À cette pensée, je ne pus éviter de voir apparaître devant mes yeux les tirages photo laissés par Jérôme. Il connaissait mes goûts, mes préférences encore que celles-ci couvraient en réalité un spectre bien plus large que celui qu’il s’était imaginé. Tout à l’heure, après avoir pris notre petit-déjeuner, j’irai au-devant du souhait de Françoise de découvrir le contenu de la boîte à chaussures. Je ne lui cacherai rien. Je sais qu’elle n’est pas dupe, elle sait que Jérôme et moi aimions les femmes, pour ce qu’elles sont, pour les charmes discrets qu’elles affichent, le plus souvent en toute méconnaissance. Jamais nous ne nous sommes entendus dire que cette femme-ci devait être bonne – quelle horreur ! – ou que telle autre avait un cul à se faire déf… Ce faisant, en dépit de notre hardiesse érotique, toute en imagination, nous n’aurions jamais eu l’idée de tromper notre épouse. Nous rêvions, simplement. En voyant une robe légère virevolter sous le soleil, en entrevoyant la courbe d’un sein au détour d’un bouton de chemisier défait, en croisant un joli visage dans la rue.

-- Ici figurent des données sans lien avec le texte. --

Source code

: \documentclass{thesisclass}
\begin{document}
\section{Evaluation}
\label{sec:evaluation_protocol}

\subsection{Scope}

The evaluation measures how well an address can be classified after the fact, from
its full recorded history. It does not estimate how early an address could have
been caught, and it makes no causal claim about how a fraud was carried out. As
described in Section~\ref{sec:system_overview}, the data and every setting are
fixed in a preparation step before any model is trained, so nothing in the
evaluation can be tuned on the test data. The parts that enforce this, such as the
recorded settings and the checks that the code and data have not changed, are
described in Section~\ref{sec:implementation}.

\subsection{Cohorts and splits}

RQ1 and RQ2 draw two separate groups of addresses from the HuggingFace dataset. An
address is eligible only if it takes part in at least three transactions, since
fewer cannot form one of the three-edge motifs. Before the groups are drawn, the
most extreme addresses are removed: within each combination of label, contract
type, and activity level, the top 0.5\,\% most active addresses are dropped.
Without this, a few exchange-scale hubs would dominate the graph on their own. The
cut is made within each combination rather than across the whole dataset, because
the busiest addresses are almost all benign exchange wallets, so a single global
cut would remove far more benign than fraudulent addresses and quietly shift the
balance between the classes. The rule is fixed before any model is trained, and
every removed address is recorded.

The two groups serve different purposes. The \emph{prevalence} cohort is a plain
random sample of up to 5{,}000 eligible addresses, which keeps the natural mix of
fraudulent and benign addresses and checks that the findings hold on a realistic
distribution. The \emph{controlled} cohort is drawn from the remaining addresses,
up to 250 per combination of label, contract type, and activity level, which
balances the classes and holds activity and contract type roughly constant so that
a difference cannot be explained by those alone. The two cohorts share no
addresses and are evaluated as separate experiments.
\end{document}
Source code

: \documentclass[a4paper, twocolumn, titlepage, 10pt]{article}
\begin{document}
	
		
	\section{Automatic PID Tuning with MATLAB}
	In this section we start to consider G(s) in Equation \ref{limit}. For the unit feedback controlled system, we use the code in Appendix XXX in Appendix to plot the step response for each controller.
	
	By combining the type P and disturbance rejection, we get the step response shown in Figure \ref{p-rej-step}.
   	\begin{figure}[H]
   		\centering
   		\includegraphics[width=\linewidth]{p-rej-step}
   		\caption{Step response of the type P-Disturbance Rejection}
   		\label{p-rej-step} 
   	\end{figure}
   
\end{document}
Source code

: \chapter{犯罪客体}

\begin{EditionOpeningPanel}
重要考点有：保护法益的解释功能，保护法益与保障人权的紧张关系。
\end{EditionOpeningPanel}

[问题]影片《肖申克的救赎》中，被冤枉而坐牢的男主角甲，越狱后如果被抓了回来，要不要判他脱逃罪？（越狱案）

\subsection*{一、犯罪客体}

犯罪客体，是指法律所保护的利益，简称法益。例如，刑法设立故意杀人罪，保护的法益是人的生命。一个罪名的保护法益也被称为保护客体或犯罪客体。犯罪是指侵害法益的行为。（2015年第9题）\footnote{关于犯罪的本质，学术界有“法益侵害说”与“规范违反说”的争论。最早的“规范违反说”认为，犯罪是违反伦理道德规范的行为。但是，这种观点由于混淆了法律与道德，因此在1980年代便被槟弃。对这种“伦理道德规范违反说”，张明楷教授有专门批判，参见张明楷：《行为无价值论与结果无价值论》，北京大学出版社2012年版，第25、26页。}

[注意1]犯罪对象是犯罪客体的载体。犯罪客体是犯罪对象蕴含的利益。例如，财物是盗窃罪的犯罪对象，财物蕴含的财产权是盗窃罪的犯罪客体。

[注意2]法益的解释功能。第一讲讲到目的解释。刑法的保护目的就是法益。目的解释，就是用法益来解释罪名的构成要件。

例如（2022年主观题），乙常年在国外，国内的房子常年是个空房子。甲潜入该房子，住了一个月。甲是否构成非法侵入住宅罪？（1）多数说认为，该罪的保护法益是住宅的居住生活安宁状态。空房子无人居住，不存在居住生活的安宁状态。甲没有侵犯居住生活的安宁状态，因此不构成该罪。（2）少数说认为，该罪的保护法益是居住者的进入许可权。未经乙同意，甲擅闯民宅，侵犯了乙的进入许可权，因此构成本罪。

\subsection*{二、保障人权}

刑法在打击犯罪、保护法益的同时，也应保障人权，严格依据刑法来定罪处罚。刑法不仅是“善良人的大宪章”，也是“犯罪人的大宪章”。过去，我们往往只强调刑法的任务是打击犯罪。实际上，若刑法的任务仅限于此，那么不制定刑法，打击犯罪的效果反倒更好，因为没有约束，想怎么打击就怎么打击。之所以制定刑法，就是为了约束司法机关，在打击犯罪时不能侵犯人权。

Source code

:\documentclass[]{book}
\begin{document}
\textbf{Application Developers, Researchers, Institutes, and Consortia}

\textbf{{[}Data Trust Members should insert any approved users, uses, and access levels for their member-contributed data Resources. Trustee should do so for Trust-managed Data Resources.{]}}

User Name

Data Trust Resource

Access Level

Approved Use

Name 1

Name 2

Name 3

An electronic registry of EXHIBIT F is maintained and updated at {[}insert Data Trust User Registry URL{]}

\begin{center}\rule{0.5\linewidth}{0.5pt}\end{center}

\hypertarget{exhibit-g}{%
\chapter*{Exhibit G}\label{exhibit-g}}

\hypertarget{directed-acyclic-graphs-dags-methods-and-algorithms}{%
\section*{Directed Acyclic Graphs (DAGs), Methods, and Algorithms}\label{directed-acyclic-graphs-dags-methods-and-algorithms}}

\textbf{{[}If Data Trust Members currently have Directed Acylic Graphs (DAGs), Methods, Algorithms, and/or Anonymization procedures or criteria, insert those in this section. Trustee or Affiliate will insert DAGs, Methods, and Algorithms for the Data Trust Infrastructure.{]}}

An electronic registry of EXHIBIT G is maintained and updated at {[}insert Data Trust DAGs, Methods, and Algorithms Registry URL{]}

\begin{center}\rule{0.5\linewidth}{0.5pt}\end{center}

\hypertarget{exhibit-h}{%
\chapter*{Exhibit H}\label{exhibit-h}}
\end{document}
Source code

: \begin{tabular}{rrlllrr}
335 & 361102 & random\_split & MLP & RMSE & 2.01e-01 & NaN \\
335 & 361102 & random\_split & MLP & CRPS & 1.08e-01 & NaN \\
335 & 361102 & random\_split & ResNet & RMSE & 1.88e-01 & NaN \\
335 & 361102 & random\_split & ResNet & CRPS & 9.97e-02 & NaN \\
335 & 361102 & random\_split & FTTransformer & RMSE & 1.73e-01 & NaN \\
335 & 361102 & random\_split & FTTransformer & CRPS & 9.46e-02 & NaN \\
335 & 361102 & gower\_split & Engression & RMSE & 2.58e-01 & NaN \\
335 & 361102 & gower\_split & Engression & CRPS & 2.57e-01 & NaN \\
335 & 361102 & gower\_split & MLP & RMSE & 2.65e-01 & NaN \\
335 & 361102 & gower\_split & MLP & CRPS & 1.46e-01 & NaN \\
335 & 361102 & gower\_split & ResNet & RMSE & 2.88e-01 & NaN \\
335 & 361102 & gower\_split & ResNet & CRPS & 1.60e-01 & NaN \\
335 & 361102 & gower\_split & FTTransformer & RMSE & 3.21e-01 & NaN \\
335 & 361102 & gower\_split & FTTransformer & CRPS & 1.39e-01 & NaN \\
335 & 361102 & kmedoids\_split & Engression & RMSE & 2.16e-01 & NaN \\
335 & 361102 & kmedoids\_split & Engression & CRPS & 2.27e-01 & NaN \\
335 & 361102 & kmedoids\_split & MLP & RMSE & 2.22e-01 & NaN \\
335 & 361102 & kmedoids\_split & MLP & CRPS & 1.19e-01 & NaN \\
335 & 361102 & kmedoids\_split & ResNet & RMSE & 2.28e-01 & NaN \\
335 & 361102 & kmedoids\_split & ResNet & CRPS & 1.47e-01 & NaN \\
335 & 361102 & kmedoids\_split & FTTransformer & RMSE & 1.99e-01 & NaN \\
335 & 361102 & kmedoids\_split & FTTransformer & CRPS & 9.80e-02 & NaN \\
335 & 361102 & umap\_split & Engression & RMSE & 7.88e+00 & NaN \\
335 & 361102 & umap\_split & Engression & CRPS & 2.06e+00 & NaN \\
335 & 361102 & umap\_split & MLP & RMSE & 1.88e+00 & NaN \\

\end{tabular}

Parfois, Françoise me disait que mon imagination était trop fertile. Elle ne croyait pas si bien dire, ignorant tout de ce jour de printemps où, sûrement un peu plus inventif que d’ordinaire, je décrivis à mon ami, avec une précision jamais égalée, mon ressenti vis-à-vis d’une femme debout à quelques mètres de moi, attendant son tour à la caisse d’une librairie. Jérôme avait cru bon de m’interrompre, estimant que je dépassais certaines limites. Non pas d’un point de vue sexuel, mais quant au fait d’être si minutieux dans le souci du détail, avec en arrière-plan, sans doute, une jouissance intellectuelle. La couleur d’un vêtement pouvait devenir le prétexte à un voyage sensuel. Surtout si cette couleur s’assemblait à merveille avec une autre. De même, une voix pouvait m’emmener loin, très loin.
Une voix… une voix… Celle entendue hier soir sur la clé USB déboula dans ma tête sans que je sache comment l’arrêter à temps. Françoise doit écouter cela également, pensai-je, faisant fi de toute réticence face à une certaine forme d’indécence.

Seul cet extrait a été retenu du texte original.